Ochoco Lumber to sell 32,475 acres
Published 5:00 am Saturday, June 22, 2013
Ochoco Lumber Co. has put up for auction much of its remaining Central Oregon timberland, 32,475 acres in Crook and Jefferson counties.
The company, headquartered in Prineville, intends to focus on its operations around John Day, where it has a sawmill, a pellet plant and 14,000 acres, according to Bruce Daucsavage, Ochoco Lumber’s president.
“We want to reinvest our capital into John Day,” he said.
At roughly 50 square miles, the Foley Butte Block in northwest Crook and southeast Jefferson counties is bigger than the city of Bend, which covers 32 square miles.
Portland-based Realty Marketing Northwest, which is handling the auction, has published a 52-page color sales catalog, pitching the property’s potential for timber, recreation, conservation and development. The auction has set a reserve price of $18.5 million.
Some of the features in the Foley Butte Block read like a highlights list:
• More than 36 springs and 147 miles of creeks flow through the property, which is north of Prineville.
• It has 141 miles of logging roads.
• Elevations on the property vary, from about 3,100 to 5,484 feet, and the Oregon Department of Forestry maintains a lookout tower.
• The property has about 80 million board feet of timber, which Ochoco Lumber expects will increase by 300 percent within 25 years. The company planted about 1.3 million seedlings between 1992 and 2003. As they mature, the amount of timber, and trees available for carbon sequestration, will increase.
• Environmental groups planted 72,000 native plants and trees on 257 acres, covered by a conservation easement, as part of the Deschutes Riparian Restoration Project.
The Foley Butte Block has been managed for commercial timber since the early 1900s, according to the catalog, and Ochoco Lumber picked it up over several purchases, the largest in 1991-92 from Crown Pacific.
While bids will be taken on the whole property, or on three parcels, the total price must meet the $18.5 million published reserve, according to the catalog. If bids do not meet or exceed the reserve price, Ochoco Lumber can reject the high bid or make a counteroffer. Bids are due by July 25.

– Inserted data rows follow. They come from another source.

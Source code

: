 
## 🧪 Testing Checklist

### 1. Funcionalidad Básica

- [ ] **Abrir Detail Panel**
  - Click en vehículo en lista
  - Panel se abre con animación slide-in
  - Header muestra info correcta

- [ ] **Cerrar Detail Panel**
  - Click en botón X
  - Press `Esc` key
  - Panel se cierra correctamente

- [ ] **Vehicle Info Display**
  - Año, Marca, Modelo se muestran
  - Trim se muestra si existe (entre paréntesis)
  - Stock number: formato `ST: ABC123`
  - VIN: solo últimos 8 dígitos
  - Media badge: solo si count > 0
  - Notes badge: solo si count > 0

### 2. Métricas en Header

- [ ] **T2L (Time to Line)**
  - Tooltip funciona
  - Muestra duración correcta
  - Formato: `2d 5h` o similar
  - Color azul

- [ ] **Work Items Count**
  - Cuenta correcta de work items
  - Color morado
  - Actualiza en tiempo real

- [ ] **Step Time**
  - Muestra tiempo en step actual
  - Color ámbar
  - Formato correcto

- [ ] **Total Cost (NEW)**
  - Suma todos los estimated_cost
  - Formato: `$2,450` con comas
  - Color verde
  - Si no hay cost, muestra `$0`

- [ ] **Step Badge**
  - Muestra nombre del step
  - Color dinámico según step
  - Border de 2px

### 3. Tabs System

The land represents the last major chunk of Ochoco Lumber’s Central Oregon timberland, Daucsavage said. At one time, the company owned 100,000 acres total.
But the timber industry has changed, he said. Ochoco shut down its Prineville mill, the city’s oldest, in 2001. St. Charles Health System chose the site last month as the location for a new hospital.
Along with operating a timber brokerage, Ochoco and its subsidiary Malheur Lumber still have 14,000 acres of timberland in Grant County, along with the mill, built in 1983, and the pellet plant, constructed in 2010.
Ochoco wants to use proceeds from the Foley Butte Block sale, Daucsavage said, to invest in equipment and operations centered around John Day, where it’s building a market for biomass with its pellet plant and stewardship contracts in federal forestland.
The company gets slash and small trees, and some marketable timber, from thinning and restoration operations and turns it into pellets and bricks that schools and other public agencies in the region use for heat.
“We’re not going anywhere,” he said. “We’re still here.”